Records supplied START

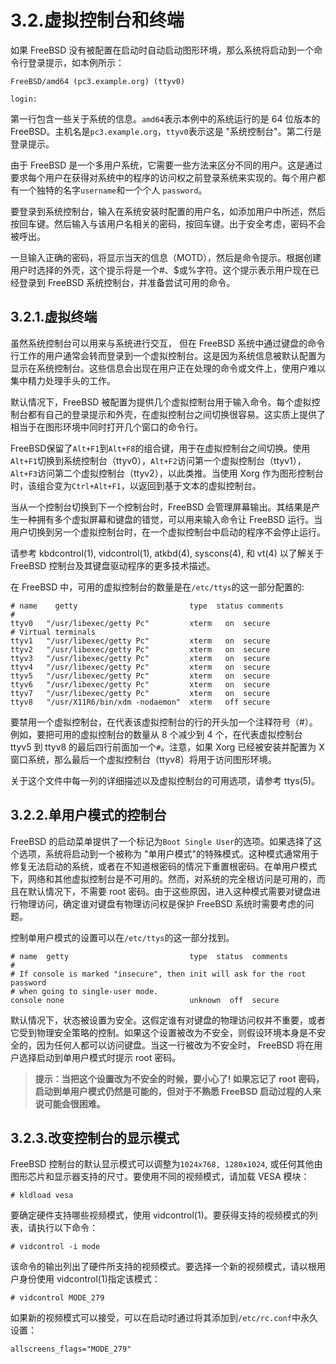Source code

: # 3.2.虚拟控制台和终端

如果 FreeBSD 没有被配置在启动时自动启动图形环境，那么系统将启动到一个命令行登录提示，如本例所示：

```
FreeBSD/amd64 (pc3.example.org) (ttyv0)

login:
```

第一行包含一些关于系统的信息。`amd64`表示本例中的系统运行的是 64 位版本的 FreeBSD。主机名是`pc3.example.org`，`ttyv0`表示这是 "系统控制台"。第二行是登录提示。

由于 FreeBSD 是一个多用户系统，它需要一些方法来区分不同的用户。这是通过要求每个用户在获得对系统中的程序的访问权之前登录系统来实现的。每个用户都有一个独特的名字`username`和一个个人 `password`。

要登录到系统控制台，输入在系统安装时配置的用户名，如添加用户中所述，然后按回车键。然后输入与该用户名相关的密码，按回车键。出于安全考虑，密码不会被呼出。

一旦输入正确的密码，将显示当天的信息（MOTD），然后是命令提示。根据创建用户时选择的外壳，这个提示将是一个#、$或%字符。这个提示表示用户现在已经登录到 FreeBSD 系统控制台，并准备尝试可用的命令。

## 3.2.1.虚拟终端

虽然系统控制台可以用来与系统进行交互， 但在 FreeBSD 系统中通过键盘的命令行工作的用户通常会转而登录到一个虚拟控制台。这是因为系统信息被默认配置为显示在系统控制台。这些信息会出现在用户正在处理的命令或文件上，使用户难以集中精力处理手头的工作。

默认情况下，FreeBSD 被配置为提供几个虚拟控制台用于输入命令。每个虚拟控制台都有自己的登录提示和外壳，在虚拟控制台之间切换很容易。这实质上提供了相当于在图形环境中同时打开几个窗口的命令行。

FreeBSD保留了`Alt+F1`到`Alt+F8`的组合键，用于在虚拟控制台之间切换。使用`Alt+F1`切换到系统控制台（ttyv0），`Alt+F2`访问第一个虚拟控制台（ttyv1），`Alt+F3`访问第二个虚拟控制台（ttyv2），以此类推。当使用 Xorg 作为图形控制台时，该组合变为`Ctrl+Alt+F1`，以返回到基于文本的虚拟控制台。

当从一个控制台切换到下一个控制台时，FreeBSD 会管理屏幕输出。其结果是产生一种拥有多个虚拟屏幕和键盘的错觉，可以用来输入命令让 FreeBSD 运行。当用户切换到另一个虚拟控制台时，在一个虚拟控制台中启动的程序不会停止运行。

请参考 kbdcontrol(1), vidcontrol(1), atkbd(4), syscons(4), 和 vt(4) 以了解关于 FreeBSD 控制台及其键盘驱动程序的更多技术描述。

在 FreeBSD 中，可用的虚拟控制台的数量是在`/etc/ttys`的这一部分配置的:

```
# name    getty                         type  status comments
#
ttyv0   "/usr/libexec/getty Pc"         xterm   on  secure
# Virtual terminals
ttyv1   "/usr/libexec/getty Pc"         xterm   on  secure
ttyv2   "/usr/libexec/getty Pc"         xterm   on  secure
ttyv3   "/usr/libexec/getty Pc"         xterm   on  secure
ttyv4   "/usr/libexec/getty Pc"         xterm   on  secure
ttyv5   "/usr/libexec/getty Pc"         xterm   on  secure
ttyv6   "/usr/libexec/getty Pc"         xterm   on  secure
ttyv7   "/usr/libexec/getty Pc"         xterm   on  secure
ttyv8   "/usr/X11R6/bin/xdm -nodaemon"  xterm   off secure
```

要禁用一个虚拟控制台，在代表该虚拟控制台的行的开头加一个注释符号（#）。例如，要把可用的虚拟控制台的数量从 8 个减少到 4 个，在代表虚拟控制台 ttyv5 到 ttyv8 的最后四行前面加一个`#`。注意，如果 Xorg 已经被安装并配置为 X 窗口系统，那么最后一个虚拟控制台（ttyv8）将用于访问图形环境。

关于这个文件中每一列的详细描述以及虚拟控制台的可用选项，请参考 ttys(5)。

## 3.2.2.单用户模式的控制台

FreeBSD 的启动菜单提供了一个标记为`Boot Single User`的选项。如果选择了这个选项，系统将启动到一个被称为 "单用户模式"的特殊模式。这种模式通常用于修复无法启动的系统，或者在不知道根密码的情况下重置根密码。在单用户模式下，网络和其他虚拟控制台是不可用的。然而，对系统的完全根访问是可用的，而且在默认情况下，不需要 root 密码。由于这些原因，进入这种模式需要对键盘进行物理访问，确定谁对键盘有物理访问权是保护 FreeBSD 系统时需要考虑的问题。

控制单用户模式的设置可以在`/etc/ttys`的这一部分找到。

```
# name  getty                           type  status  comments
#
# If console is marked "insecure", then init will ask for the root password
# when going to single-user mode.
console none                            unknown  off  secure
```

默认情况下，状态被设置为安全。这假定谁有对键盘的物理访问权并不重要，或者它受到物理安全策略的控制。如果这个设置被改为不安全，则假设环境本身是不安全的，因为任何人都可以访问键盘。当这一行被改为不安全时， FreeBSD 将在用户选择启动到单用户模式时提示 root 密码。

>**提示：当把这个设置改为不安全的时候，要小心了! 如果忘记了 root 密码，启动到单用户模式仍然是可能的，但对于不熟悉 FreeBSD 启动过程的人来说可能会很困难。**

## 3.2.3.改变控制台的显示模式

FreeBSD 控制台的默认显示模式可以调整为`1024x768, 1280x1024`, 或任何其他由图形芯片和显示器支持的尺寸。要使用不同的视频模式，请加载 VESA 模块：

```
# kldload vesa
```

要确定硬件支持哪些视频模式，使用 vidcontrol(1)。要获得支持的视频模式的列表，请执行以下命令：

```
# vidcontrol -i mode
```

该命令的输出列出了硬件所支持的视频模式。要选择一个新的视频模式，请以根用户身份使用 vidcontrol(1)指定该模式：

```
# vidcontrol MODE_279
```

如果新的视频模式可以接受，可以在启动时通过将其添加到`/etc/rc.conf`中永久设置：



```
allscreens_flags="MODE_279"
```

Records supplied END

Make a list of all lines in the data that contain "password".

由于 FreeBSD 是一个多用户系统，它需要一些方法来区分不同的用户。这是通过要求每个用户在获得对系统中的程序的访问权之前登录系统来实现的。每个用户都有一个独特的名字`username`和一个个人 `password`。
# If console is marked "insecure", then init will ask for the root password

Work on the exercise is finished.